Il est rare de lire un véritable roman qui a également la puissance d’un livre d’histoire et décrypterait les liens mêlés entre la France et l’Algérie – mais une histoire qui serait regardée et écrite à hauteur de femme, une enfant issue de ce qu’on appelle un « mariage mixte ».

Yasmina Liassine signe son premier roman, mais il a les accents de la maturité car, dès le début, on sent qu’elle sait de quoi elle parle, au plus profond de son être et de son récit. Sa force est qu’elle garde une vision juste, large, pleine de nuances. Sans doute, sa filiation – un père algérien, une mère française — lui permet-elle d’embrasser plus grand et moins manichéen.

Il lui a fallu du temps pour prendre la plume, elle a attendu des années après avoir quitté Alger, où elle a grandi et étudié, avant de s’installer en France. Cette distance géographique et temporelle a été nécessaire pour tenter de reconstituer le puzzle de son histoire et de celle de ses parents. La narratrice l’explique bien : « Aujourd’hui que je vis en France, que j’ai quitté Alger depuis plus de trente ans, il me semble étonnant de m’être posé si peu de questions sur le temps d’avant, ce temps de la France qui datait de moins de dix ans, mais sans doute est-ce parce que l’enfance, c’était le temps de l’éternel présent, saturé de sensation et d’impressions. »

Il faut le souligner, c’est superbement bien écrit : « Car rien ne disparaît vraiment, ni les sentiments mauvais ni le reste. » Et la romancière d’enchaîner: « Oui, aujourd’hui je le vois clairement: nous vivions sur des vestiges, peut-être même des ruines, et nous n’en savions rien. » Elle parle, de manière incroyable, de fracas et de terreur inaudibles, évoque avec empathie le sort des pieds-noirs, non sans oublier de rappeler les desseins funestes du maréchal Bugeaud.
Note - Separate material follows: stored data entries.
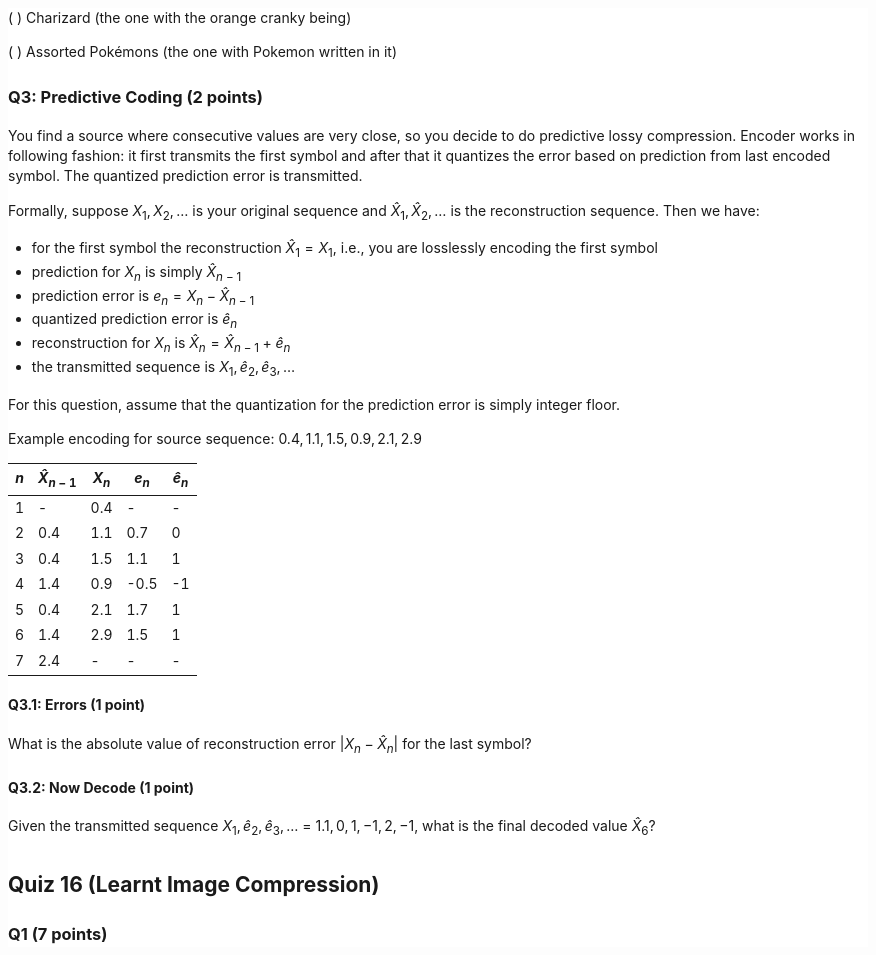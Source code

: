 ( ) Charizard (the one with the orange cranky being)

( ) Assorted Pokémons (the one with Pokemon written in it)

### Q3: Predictive Coding (2 points)

You find a source where consecutive values are very close, so you decide to do predictive lossy compression. Encoder works in following fashion: it first transmits the first symbol and after that it quantizes the error based on prediction from last encoded symbol. The quantized prediction error is transmitted. 

Formally, suppose $X_1,X_2,\dots$ is your original sequence and $\hat{X}_1,\hat{X}_2,\dots$ is the reconstruction sequence. Then we have:

- for the first symbol the reconstruction $\hat{X}_1 = X_1$, i.e., you are losslessly encoding the first symbol
- prediction for $X_n$ is simply $\hat{X}_{n-1}$
- prediction error is $e_n = X_n-\hat{X}_{n-1}$
- quantized prediction error is $\hat{e}_n$
- reconstruction for $X_n$ is $\hat{X}_n = \hat{X}_{n-1} + \hat{e}_n$
- the transmitted sequence is $X_1, \hat{e}_2, \hat{e}_3, \dots$

For this question, assume that the quantization for the prediction error is simply integer floor.

Example encoding for source sequence: $0.4, 1.1, 1.5, 0.9, 2.1, 2.9$

|$n$|$\hat{X}_{n-1}$|$X_n$|$e_n$|$\hat{e}_n$|
|-----|-----------------|-------|-------|-------------|
|    1|                -|    0.4|      -|            -|
|    2|              0.4|    1.1|    0.7|            0|
|    3|              0.4|    1.5|    1.1|            1|
|    4|              1.4|    0.9|   -0.5|           -1|
|    5|              0.4|    2.1|    1.7|            1|
|    6|              1.4|    2.9|    1.5|            1|
|    7|              2.4|      -|      -|            -|

#### Q3.1: Errors (1 point)

What is the absolute value of reconstruction error $|X_n - \hat{X}_{n}|$ for the last symbol?

#### Q3.2: Now Decode (1 point)

Given the transmitted sequence $X_1, \hat{e}_2, \hat{e}_3, \dots$ = $1.1, 0, 1, -1, 2, -1$, what is the final decoded value $\hat{X}_6$?


## Quiz 16 (Learnt Image Compression)

### Q1 (7 points)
Elle note également que l’Algérie, c’est aussi saint Augustin et Albert Camus, et tous les Juifs illustres, dans le pays depuis plus longtemps que les Arabo-Musulmans.

« Une langue d’amour et de partage »
Yasmina Liassine pousse son introspection dans le champ de la langue, et là aussi il y a à dire, tant tout est complexe, incohérent, surréaliste. N’écrit-elle pas « nous grandissions et à l’école française nous apprenions l’arabe dit “classique”, c’est-à-dire moyen-oriental. De cet apprentissage, il n’est jamais rien sorti, que de la douleur et de l’échec, en tout cas il n’est jamais sorti ce que nous avons espéré toute notre vie durant : une langue d’amour et de partage (…) » ? Bien sûr, il y a une errance, une forme de souffrance qui n’est jamais explicitement exprimée, mais de la beauté aussi, quand la narratrice fait appel aux sensations, aux secrets et aux paroles échangées, aux fleurs, à des anecdotes savoureuses dont la dinde baptisée «l ’oiseau des Français » parce que c’était un plat de Noël. Cette beauté, il y en a partout des traces, en Algérie comme en France, dit-elle. Elle confie aussi que, depuis longtemps, quand elle prend l’avion entre Paris et Alger, et quel que soit le sens du voyage, elle ne sait jamais si elle en train de partir ou de revenir… Et c’est comme si elle écrivait l’histoire intime des relations franco-algériennes. Son roman prend alors l’allure d’une épopée.